■ **To do**
Scan the listing for the word "按键响应函数", and copy out each line where it is found.

*** Block opens ***

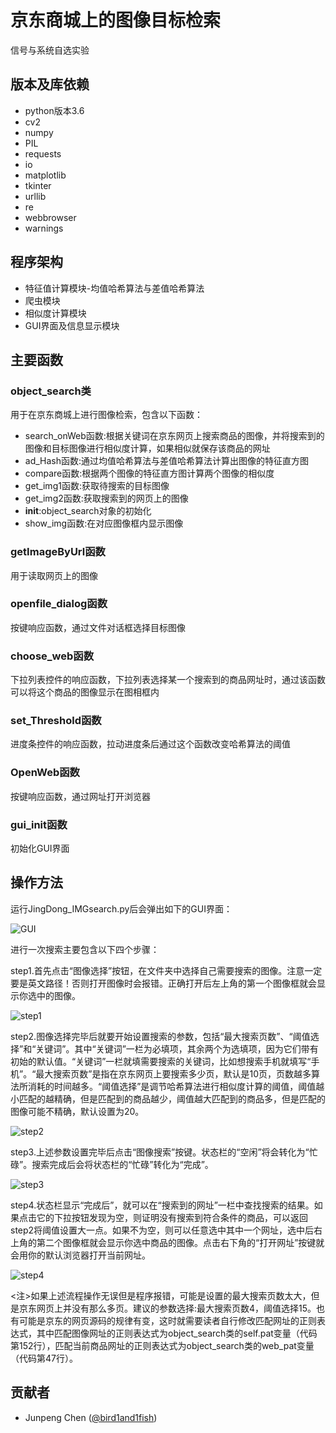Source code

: # 京东商城上的图像目标检索
信号与系统自选实验

## 版本及库依赖
- python版本3.6
- cv2
- numpy
- PIL
- requests
- io
- matplotlib
- tkinter
- urllib
- re
- webbrowser
- warnings

## 程序架构
- 特征值计算模块-均值哈希算法与差值哈希算法
- 爬虫模块
- 相似度计算模块
- GUI界面及信息显示模块

## 主要函数
### object_search类
用于在京东商城上进行图像检索，包含以下函数：

- search_onWeb函数:根据关键词在京东网页上搜索商品的图像，并将搜索到的图像和目标图像进行相似度计算，如果相似就保存该商品的网址
- ad_Hash函数:通过均值哈希算法与差值哈希算法计算出图像的特征直方图
- compare函数:根据两个图像的特征直方图计算两个图像的相似度
- get_img1函数:获取待搜索的目标图像
- get_img2函数:获取搜索到的网页上的图像
- __init__:object_search对象的初始化
- show_img函数:在对应图像框内显示图像

### getImageByUrl函数
用于读取网页上的图像

### openfile_dialog函数
按键响应函数，通过文件对话框选择目标图像

### choose_web函数
下拉列表控件的响应函数，下拉列表选择某一个搜索到的商品网址时，通过该函数可以将这个商品的图像显示在图相框内

### set_Threshold函数
进度条控件的响应函数，拉动进度条后通过这个函数改变哈希算法的阈值

### OpenWeb函数
按键响应函数，通过网址打开浏览器

### gui_init函数
初始化GUI界面

## 操作方法
运行JingDong_IMGsearch.py后会弹出如下的GUI界面：

![GUI](./img/GUI.png)

进行一次搜索主要包含以下四个步骤：

step1.首先点击“图像选择”按钮，在文件夹中选择自己需要搜索的图像。注意一定要是英文路径！否则打开图像时会报错。正确打开后左上角的第一个图像框就会显示你选中的图像。

![step1](./img/step1.png)

step2.图像选择完毕后就要开始设置搜索的参数，包括“最大搜索页数”、“阈值选择”和“关键词”。其中“关键词”一栏为必填项，其余两个为选填项，因为它们带有初始的默认值。“关键词”一栏就填需要搜索的关键词，比如想搜索手机就填写“手机”。“最大搜索页数”是指在京东网页上要搜索多少页，默认是10页，页数越多算法所消耗的时间越多。“阈值选择”是调节哈希算法进行相似度计算的阈值，阈值越小匹配的越精确，但是匹配到的商品越少，阈值越大匹配到的商品多，但是匹配的图像可能不精确，默认设置为20。

![step2](./img/step2.png)

step3.上述参数设置完毕后点击“图像搜索”按键。状态栏的“空闲”将会转化为“忙碌”。搜索完成后会将状态栏的“忙碌”转化为“完成”。

![step3](./img/step3.png)

step4.状态栏显示“完成后”，就可以在“搜索到的网址”一栏中查找搜索的结果。如果点击它的下拉按钮发现为空，则证明没有搜索到符合条件的商品，可以返回step2将阈值设置大一点。如果不为空，则可以任意选中其中一个网址，选中后右上角的第二个图像框就会显示你选中商品的图像。点击右下角的“打开网址”按键就会用你的默认浏览器打开当前网址。

![step4](./img/step4.png)

<注>如果上述流程操作无误但是程序报错，可能是设置的最大搜索页数太大，但是京东网页上并没有那么多页。建议的参数选择:最大搜索页数4，阈值选择15。也有可能是京东的网页源码的规律有变，这时就需要读者自行修改匹配网址的正则表达式，其中匹配图像网址的正则表达式为object_search类的self.pat变量（代码第152行），匹配当前商品网址的正则表达式为object_search类的web_pat变量（代码第47行）。

## 贡献者
- Junpeng Chen ([@bird1and1fish](https://github.com/bird1and1fish))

*** Block closes ***

■ **Answer space**
按键响应函数，通过文件对话框选择目标图像
按键响应函数，通过网址打开浏览器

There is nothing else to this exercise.